Wednesday, October 10, 2007

From "The Tomb of His Ancestors"

As I was reclassifying some Rudyard Kipling books today, I found a short story entitled "The Tomb of His Ancestors" which described a visit to a grave in India:

They began the steep climb a little after noon, but it was near sunset ere they reached the stone platform clinging to teh side of a rifted, jungle-covered hill, where Jan Chinn the First was laid, as he had desired, that he might overlook his people. All India is full of neglected graves that date from the beginning of the eighteenth century--tombs of forgotten colonels of corps long since disbanded; mates of East Indiamen who went on shooting expeditions and never came back; factors, agents, writers, and ensigns of the Honourable the East India Company by hundreds and thousands and tens of thousands. English folk forget quickly, but natives have long memories, and if a man has done good in his life it is remembered after his death. The weathered marble four-square tomb of Jan Chinn was hung about with wild flowers and nuts, packets of wax and honey, bottles of native spirits, and infamous cigars, with buffalo horns and plumes of dried grass. At one end was a rude clay image of a white man, in the old-fashioned top-hat, riding on a bloated tiger.

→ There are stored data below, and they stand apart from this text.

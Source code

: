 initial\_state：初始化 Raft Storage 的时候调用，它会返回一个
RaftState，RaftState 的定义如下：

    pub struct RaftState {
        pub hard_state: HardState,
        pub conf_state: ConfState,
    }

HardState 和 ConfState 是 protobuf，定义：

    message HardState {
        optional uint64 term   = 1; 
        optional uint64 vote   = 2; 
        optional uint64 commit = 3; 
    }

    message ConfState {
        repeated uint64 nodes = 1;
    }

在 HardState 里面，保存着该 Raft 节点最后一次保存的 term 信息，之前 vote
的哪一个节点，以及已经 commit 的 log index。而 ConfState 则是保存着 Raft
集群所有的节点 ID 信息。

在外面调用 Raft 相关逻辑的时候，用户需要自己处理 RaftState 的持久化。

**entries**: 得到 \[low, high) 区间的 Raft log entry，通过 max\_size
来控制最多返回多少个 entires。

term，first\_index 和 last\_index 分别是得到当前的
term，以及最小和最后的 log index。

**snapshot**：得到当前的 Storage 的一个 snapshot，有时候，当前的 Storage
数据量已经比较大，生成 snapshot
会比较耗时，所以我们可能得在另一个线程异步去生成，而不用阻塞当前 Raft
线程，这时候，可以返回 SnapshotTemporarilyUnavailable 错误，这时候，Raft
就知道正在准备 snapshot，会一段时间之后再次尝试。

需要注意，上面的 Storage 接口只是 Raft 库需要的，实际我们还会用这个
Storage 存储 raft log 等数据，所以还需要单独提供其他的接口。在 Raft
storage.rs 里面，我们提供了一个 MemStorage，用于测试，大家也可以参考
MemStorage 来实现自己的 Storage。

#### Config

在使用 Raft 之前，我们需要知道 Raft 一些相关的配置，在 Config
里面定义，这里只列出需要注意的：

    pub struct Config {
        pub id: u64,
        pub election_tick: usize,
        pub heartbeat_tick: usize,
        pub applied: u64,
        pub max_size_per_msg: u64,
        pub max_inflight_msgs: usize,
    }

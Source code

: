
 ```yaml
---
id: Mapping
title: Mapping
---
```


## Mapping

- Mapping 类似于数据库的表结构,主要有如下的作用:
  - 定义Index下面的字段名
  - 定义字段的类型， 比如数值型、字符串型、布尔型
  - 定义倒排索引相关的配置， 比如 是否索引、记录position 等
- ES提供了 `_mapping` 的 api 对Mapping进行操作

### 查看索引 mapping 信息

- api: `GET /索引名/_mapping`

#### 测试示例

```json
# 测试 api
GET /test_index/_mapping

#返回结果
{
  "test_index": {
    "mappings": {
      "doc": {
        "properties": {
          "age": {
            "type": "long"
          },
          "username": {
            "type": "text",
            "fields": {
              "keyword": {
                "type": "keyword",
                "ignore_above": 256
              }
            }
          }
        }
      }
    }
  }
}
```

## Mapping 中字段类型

Bukta salamed reverently as they approached. Chinn bared his head and began to pick out the blurred inscription. So far as he could read it ran thus--word for word, and letter for letter:

To the Memory of JOHN CHINN, Esq.
Late Collector of . . . . . . . . . .
. . . . ithout Bloodshed or . . . error of Authority
Employ . only . . eans of Conciliat . . . and Confiden .
accomplished the . . . tire Subjection . . .
a Lawless and Predatory Peopl . . .
. . . . taching them to . . . . ish Government
by a Conquest over . . . . Minds
The most perma . . . and rational Mode of Domini .
. . Governor General and Counc . . . engal
have ordered thi . . . . . . . erected
. . . arted this Life Aug. 19, 184 . . Ag . . .

On the other side of the grave were ancient verses, also very worn. As much as Chinn could decipher said:


the savage band
Forsook their Haunts and b . , . is Command
. . . . mended . . rals chick a . , st for
spoil
And . s . ing Hamlets prove his gene . . . . toil
Humanit . . . survey . . . . . . ights restore . .
A Nation . . ield . . subdued without a Sword.


For some little time he leaned on the tomb thinking of this dead man of his own blood, and of the house in Devonshire; then, nodding to the plains: "Yes; it's a big work--all of it-- even my little share. He must have been worth knowing. . . . Bukta, where are my people?"

"Not here, Sahib. No man comes here except in full sun. They wait above. Let us climb and see."


I found this to be a very interesting section of the story. They had the same problems with cemeteries being allowed to deteriorate. I loved the observation that was made that the ancestor was "worth knowing." Don't all of us as genealogists feel that our ancestors are that way?